« She made mouths at me instead of speaking » : Marie Broc, l’idiote de Villette (Charlotte Brontë, 1853)

  • Isabelle Hervouet-Farrar Université d'Auvergne
Mots-clés: Brontë, Charlotte, idiotie, Kristeva, Julia, Abject

Résumé

Villette (Charlotte Brontë, 1853) offre à ses lecteurs la confrontation entre Lucy Snowe, la narratrice-protagoniste, et une enfant attardée appelée Marie Broc, située tout à la fois à la marge de l’univers dans lequel évolue Lucy (un pensionnat où précisément les jeunes filles apprennent à devenir des adultes accomplies) et à celle du roman, où elle ne fait qu’une brève apparition. Le caractère périphérique du personnage ne saurait masquer l’importance du tête-à-tête avec Marie Broc, dont Lucy a la charge tout au long d’une période de grande solitude qui s’achève par son effondrement physique et psychique. L’étude de la relation spéculaire que Lucy entretient avec cette figure permet tout d’abord de comprendre que l’héroïne est menacée par la stase, la présence de l’idiote minant le concept même de Bildung auquel la quête amoureuse et sociale de Lucy devrait pourtant rattacher la trame du roman.
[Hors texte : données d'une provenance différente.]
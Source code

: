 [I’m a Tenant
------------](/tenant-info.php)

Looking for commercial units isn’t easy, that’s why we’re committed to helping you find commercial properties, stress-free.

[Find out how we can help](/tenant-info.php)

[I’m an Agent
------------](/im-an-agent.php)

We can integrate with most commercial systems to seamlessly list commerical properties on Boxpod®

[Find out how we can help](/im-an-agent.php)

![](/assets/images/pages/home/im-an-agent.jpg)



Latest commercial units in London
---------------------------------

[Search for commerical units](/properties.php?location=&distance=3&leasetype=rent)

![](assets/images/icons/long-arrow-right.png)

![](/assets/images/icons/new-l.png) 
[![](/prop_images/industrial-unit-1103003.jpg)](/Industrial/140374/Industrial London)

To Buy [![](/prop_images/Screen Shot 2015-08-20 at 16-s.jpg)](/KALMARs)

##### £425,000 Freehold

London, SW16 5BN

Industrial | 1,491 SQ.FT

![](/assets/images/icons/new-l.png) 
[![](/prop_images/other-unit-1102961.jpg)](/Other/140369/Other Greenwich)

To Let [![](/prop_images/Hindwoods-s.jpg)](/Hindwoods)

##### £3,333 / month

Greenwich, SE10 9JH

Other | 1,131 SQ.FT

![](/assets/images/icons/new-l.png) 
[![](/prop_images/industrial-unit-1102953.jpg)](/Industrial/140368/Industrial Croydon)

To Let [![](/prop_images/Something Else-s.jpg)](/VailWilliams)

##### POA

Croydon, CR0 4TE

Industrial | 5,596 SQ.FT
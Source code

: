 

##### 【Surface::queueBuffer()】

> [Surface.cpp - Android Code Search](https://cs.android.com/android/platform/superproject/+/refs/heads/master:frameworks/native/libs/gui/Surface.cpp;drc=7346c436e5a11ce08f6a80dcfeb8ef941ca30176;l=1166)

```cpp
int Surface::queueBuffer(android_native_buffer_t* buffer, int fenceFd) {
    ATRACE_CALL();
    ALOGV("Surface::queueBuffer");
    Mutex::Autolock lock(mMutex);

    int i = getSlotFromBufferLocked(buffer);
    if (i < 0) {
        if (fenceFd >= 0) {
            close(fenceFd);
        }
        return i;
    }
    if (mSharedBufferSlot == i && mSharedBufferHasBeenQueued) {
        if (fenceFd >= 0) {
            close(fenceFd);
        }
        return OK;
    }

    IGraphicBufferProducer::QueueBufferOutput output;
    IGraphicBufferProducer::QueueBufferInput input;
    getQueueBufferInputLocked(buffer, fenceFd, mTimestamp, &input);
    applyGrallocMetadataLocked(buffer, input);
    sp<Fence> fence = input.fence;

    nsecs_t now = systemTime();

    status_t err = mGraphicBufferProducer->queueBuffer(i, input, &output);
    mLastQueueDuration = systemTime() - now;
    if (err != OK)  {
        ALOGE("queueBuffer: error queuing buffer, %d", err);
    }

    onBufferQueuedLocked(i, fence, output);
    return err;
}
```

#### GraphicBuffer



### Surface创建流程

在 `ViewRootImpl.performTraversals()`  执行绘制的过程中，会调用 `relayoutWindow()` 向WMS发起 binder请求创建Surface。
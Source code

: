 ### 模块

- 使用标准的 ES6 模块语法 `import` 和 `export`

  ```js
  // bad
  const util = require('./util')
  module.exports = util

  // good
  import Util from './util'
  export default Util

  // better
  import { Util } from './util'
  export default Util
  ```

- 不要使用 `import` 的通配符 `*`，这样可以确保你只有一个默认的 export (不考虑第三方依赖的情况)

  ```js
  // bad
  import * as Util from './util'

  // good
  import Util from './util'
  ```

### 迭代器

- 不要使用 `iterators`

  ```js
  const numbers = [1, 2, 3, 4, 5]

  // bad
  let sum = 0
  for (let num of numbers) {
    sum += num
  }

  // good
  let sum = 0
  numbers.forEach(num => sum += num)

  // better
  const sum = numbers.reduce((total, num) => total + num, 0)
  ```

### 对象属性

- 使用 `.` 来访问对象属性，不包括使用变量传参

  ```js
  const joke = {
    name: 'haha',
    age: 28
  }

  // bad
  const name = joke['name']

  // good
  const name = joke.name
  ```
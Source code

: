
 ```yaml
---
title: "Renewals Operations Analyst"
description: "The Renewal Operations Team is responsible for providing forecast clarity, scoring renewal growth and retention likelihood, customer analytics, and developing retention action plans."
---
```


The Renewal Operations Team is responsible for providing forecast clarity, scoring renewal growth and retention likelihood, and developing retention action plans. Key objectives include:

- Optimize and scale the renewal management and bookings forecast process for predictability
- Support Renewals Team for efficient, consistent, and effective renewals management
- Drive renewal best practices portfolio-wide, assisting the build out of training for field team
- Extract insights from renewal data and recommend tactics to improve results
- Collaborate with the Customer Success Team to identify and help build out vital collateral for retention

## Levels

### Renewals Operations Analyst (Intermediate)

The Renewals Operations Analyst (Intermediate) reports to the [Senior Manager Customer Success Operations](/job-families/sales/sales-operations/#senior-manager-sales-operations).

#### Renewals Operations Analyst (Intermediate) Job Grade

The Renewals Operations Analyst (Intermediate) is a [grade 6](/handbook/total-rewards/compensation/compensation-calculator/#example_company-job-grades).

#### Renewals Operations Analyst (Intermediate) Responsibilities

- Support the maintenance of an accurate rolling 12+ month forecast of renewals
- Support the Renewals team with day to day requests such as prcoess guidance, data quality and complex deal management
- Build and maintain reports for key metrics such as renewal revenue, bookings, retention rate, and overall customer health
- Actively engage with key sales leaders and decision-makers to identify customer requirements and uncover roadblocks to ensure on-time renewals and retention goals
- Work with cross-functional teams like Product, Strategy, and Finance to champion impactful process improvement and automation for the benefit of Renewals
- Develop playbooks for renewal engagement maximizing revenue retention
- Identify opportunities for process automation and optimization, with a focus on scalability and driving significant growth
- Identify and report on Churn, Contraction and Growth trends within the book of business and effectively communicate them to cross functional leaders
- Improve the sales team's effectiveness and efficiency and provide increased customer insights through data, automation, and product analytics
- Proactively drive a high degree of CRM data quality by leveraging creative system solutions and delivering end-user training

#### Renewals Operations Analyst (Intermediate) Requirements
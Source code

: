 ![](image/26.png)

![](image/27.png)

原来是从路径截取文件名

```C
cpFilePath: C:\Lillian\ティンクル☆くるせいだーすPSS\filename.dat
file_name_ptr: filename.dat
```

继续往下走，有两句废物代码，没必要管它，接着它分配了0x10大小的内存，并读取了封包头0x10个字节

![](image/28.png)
Ce premier point conduit à envisager que l’idiote incarne également la menace d’un processus régressif. La relecture du tête-à-tête à la lumière des travaux de Julia Kristeva sur l’abjection permet d’avancer que Marie Broc signale la difficulté du sujet féminin à définir l’Autre (le maternel) dans une altérité stable, et incarne la menace (ou la tentation ?) d’une régression définitive qui annihilerait toute construction identitaire. L’hypothèse défendue ici est donc que Marie Broc montre à Lucy ce qu’il advient quand le sujet féminin échoue à poser la mère comme Autre. La dimension conjuratoire du personnage de l’idiote est évaluée à l’aune des autres modalités de confrontation à l’abject que propose le roman. Il s’agit en effet de mieux saisir le processus dans lequel s’inscrit l’épisode de cette confrontation entre l’héroïne et l’idiote, son double inversé.

Villette (Charlotte Brontë, 1853) examines the dialectics of the time that Lucy Snowe, the narrator-protagonist, and Marie Broc, a retarded child, spend together at the boarding school. Marie Broc is a peripheral figure because of her location on the margins in the diegesis (the boarding-school where young girls are groomed to become accomplished young ladies) but also in terms of the novel itself since she is only a transient character. Her transience is however belied by the key significance of the section in which she appears, which ends with Lucy’s physical and mental collapse.

Marie Broc is a specular image of Lucy and her apathy reflects the stasis that threatens Lucy’s progress and Bildung. When read in the light of Julia Kristeva’s discussion on abjection, Marie Broc’s inertness mirrors the terrible consequences of failing to categorize the mother as other and the attending impossibility of emerging as individualised. Marie Broc’s idiolect (“she made mouths at me instead of speaking”) engages with Kristeva’s “semiotic” and draws critical attention to the permanence of the mother-child dyad. The cathartic dimension of the character is assessed against Lucy’s other engagements with the abject, and this brief episode may be better understood within the context of the various threats of annihilation that Lucy must grapple with.